A word-for-word copy of the data is what's wanted; pictures stay out of it.
(DATA SECTION begins)
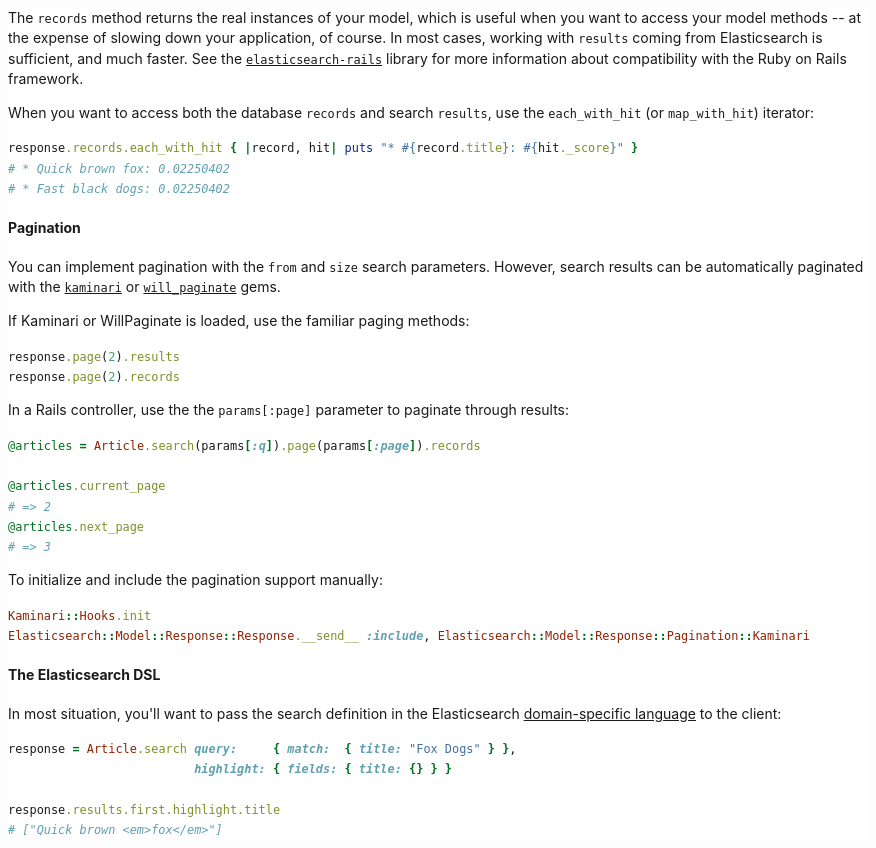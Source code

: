 The `records` method returns the real instances of your model, which is useful when you want to access your
model methods -- at the expense of slowing down your application, of course.
In most cases, working with `results` coming from Elasticsearch is sufficient, and much faster. See the
[`elasticsearch-rails`](https://github.com/elasticsearch/elasticsearch-rails/tree/master/elasticsearch-rails)
library for more information about compatibility with the Ruby on Rails framework.

When you want to access both the database `records` and search `results`, use the `each_with_hit`
(or `map_with_hit`) iterator:

```ruby
response.records.each_with_hit { |record, hit| puts "* #{record.title}: #{hit._score}" }
# * Quick brown fox: 0.02250402
# * Fast black dogs: 0.02250402
```

#### Pagination

You can implement pagination with the `from` and `size` search parameters. However, search results
can be automatically paginated with the [`kaminari`](http://rubygems.org/gems/kaminari) or
[`will_paginate`](https://github.com/mislav/will_paginate) gems.

If Kaminari or WillPaginate is loaded, use the familiar paging methods:

```ruby
response.page(2).results
response.page(2).records
```

In a Rails controller, use the the `params[:page]` parameter to paginate through results:

```ruby
@articles = Article.search(params[:q]).page(params[:page]).records

@articles.current_page
# => 2
@articles.next_page
# => 3
```
To initialize and include the pagination support manually:

```ruby
Kaminari::Hooks.init
Elasticsearch::Model::Response::Response.__send__ :include, Elasticsearch::Model::Response::Pagination::Kaminari
```

#### The Elasticsearch DSL

In most situation, you'll want to pass the search definition
in the Elasticsearch [domain-specific language](http://www.elasticsearch.org/guide/en/elasticsearch/reference/current/query-dsl.html) to the client:

```ruby
response = Article.search query:     { match:  { title: "Fox Dogs" } },
                          highlight: { fields: { title: {} } }

response.results.first.highlight.title
# ["Quick brown <em>fox</em>"]
```
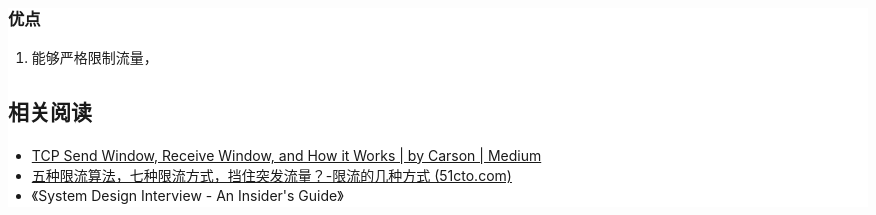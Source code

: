 ### 优点

1. 能够严格限制流量，

## 相关阅读

- [TCP Send Window, Receive Window, and How it Works | by Carson | Medium](https://cabulous.medium.com/tcp-send-window-receive-window-and-how-it-works-8629a4fad9ec)
- [五种限流算法，七种限流方式，挡住突发流量？-限流的几种方式 (51cto.com)](https://www.51cto.com/article/704304.html)
- 《System Design Interview - An Insider's Guide》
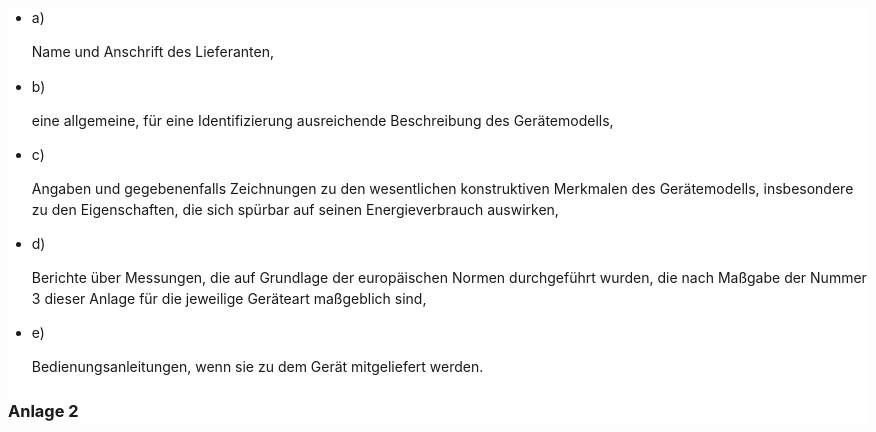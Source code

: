   - a)
    
    <div style="">
    
    Name und Anschrift des Lieferanten,
    
    </div>

  - b)
    
    <div style="">
    
    eine allgemeine, für eine Identifizierung ausreichende Beschreibung
    des Gerätemodells,
    
    </div>

  - c)
    
    <div style="">
    
    Angaben und gegebenenfalls Zeichnungen zu den wesentlichen
    konstruktiven Merkmalen des Gerätemodells, insbesondere zu den
    Eigenschaften, die sich spürbar auf seinen Energieverbrauch
    auswirken,
    
    </div>

  - d)
    
    <div style="">
    
    Berichte über Messungen, die auf Grundlage der europäischen Normen
    durchgeführt wurden, die nach Maßgabe der Nummer 3 dieser Anlage für
    die jeweilige Geräteart maßgeblich sind,
    
    </div>

  - e)
    
    <div style="">
    
    Bedienungsanleitungen, wenn sie zu dem Gerät mitgeliefert werden.
    
    </div>

</div>

</div>

</div>

</div>

<span id="BJNR261600997BJNE001604128.html"></span>

### Anlage 2  

<div>

<div class="jnhtml">

<div>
(DATA SECTION ends)
EXERCISE RESPONSE:
Source code

: The `records` method returns the real instances of your model, which is useful when you want to access your
model methods -- at the expense of slowing down your application, of course.
In most cases, working with `results` coming from Elasticsearch is sufficient, and much faster. See the
[`elasticsearch-rails`](https://github.com/elasticsearch/elasticsearch-rails/tree/master/elasticsearch-rails)
library for more information about compatibility with the Ruby on Rails framework.

When you want to access both the database `records` and search `results`, use the `each_with_hit`
(or `map_with_hit`) iterator:

```ruby
response.records.each_with_hit { |record, hit| puts "* #{record.title}: #{hit._score}" }
# * Quick brown fox: 0.02250402
# * Fast black dogs: 0.02250402
```

#### Pagination

You can implement pagination with the `from` and `size` search parameters. However, search results
can be automatically paginated with the [`kaminari`](http://rubygems.org/gems/kaminari) or
[`will_paginate`](https://github.com/mislav/will_paginate) gems.

If Kaminari or WillPaginate is loaded, use the familiar paging methods:

```ruby
response.page(2).results
response.page(2).records
```

In a Rails controller, use the the `params[:page]` parameter to paginate through results:

```ruby
@articles = Article.search(params[:q]).page(params[:page]).records

@articles.current_page
# => 2
@articles.next_page
# => 3
```
To initialize and include the pagination support manually:

```ruby
Kaminari::Hooks.init
Elasticsearch::Model::Response::Response.__send__ :include, Elasticsearch::Model::Response::Pagination::Kaminari
```

#### The Elasticsearch DSL

In most situation, you'll want to pass the search definition
in the Elasticsearch [domain-specific language](http://www.elasticsearch.org/guide/en/elasticsearch/reference/current/query-dsl.html) to the client:

```ruby
response = Article.search query:     { match:  { title: "Fox Dogs" } },
                          highlight: { fields: { title: {} } }

response.results.first.highlight.title
# ["Quick brown <em>fox</em>"]
```
Source code

: ### 优点

1. 能够严格限制流量，

## 相关阅读

- [TCP Send Window, Receive Window, and How it Works | by Carson | Medium](https://cabulous.medium.com/tcp-send-window-receive-window-and-how-it-works-8629a4fad9ec)
- [五种限流算法，七种限流方式，挡住突发流量？-限流的几种方式 (51cto.com)](https://www.51cto.com/article/704304.html)
- 《System Design Interview - An Insider's Guide》
Source code

:   - a)
    
    <div style="">
    
    Name und Anschrift des Lieferanten,
    
    </div>

  - b)
    
    <div style="">
    
    eine allgemeine, für eine Identifizierung ausreichende Beschreibung
    des Gerätemodells,
    
    </div>

  - c)
    
    <div style="">
    
    Angaben und gegebenenfalls Zeichnungen zu den wesentlichen
    konstruktiven Merkmalen des Gerätemodells, insbesondere zu den
    Eigenschaften, die sich spürbar auf seinen Energieverbrauch
    auswirken,
    
    </div>

  - d)
    
    <div style="">
    
    Berichte über Messungen, die auf Grundlage der europäischen Normen
    durchgeführt wurden, die nach Maßgabe der Nummer 3 dieser Anlage für
    die jeweilige Geräteart maßgeblich sind,
    
    </div>

  - e)
    
    <div style="">
    
    Bedienungsanleitungen, wenn sie zu dem Gerät mitgeliefert werden.
    
    </div>

</div>

</div>

</div>

</div>

<span id="BJNR261600997BJNE001604128.html"></span>

### Anlage 2  

<div>

<div class="jnhtml">

<div>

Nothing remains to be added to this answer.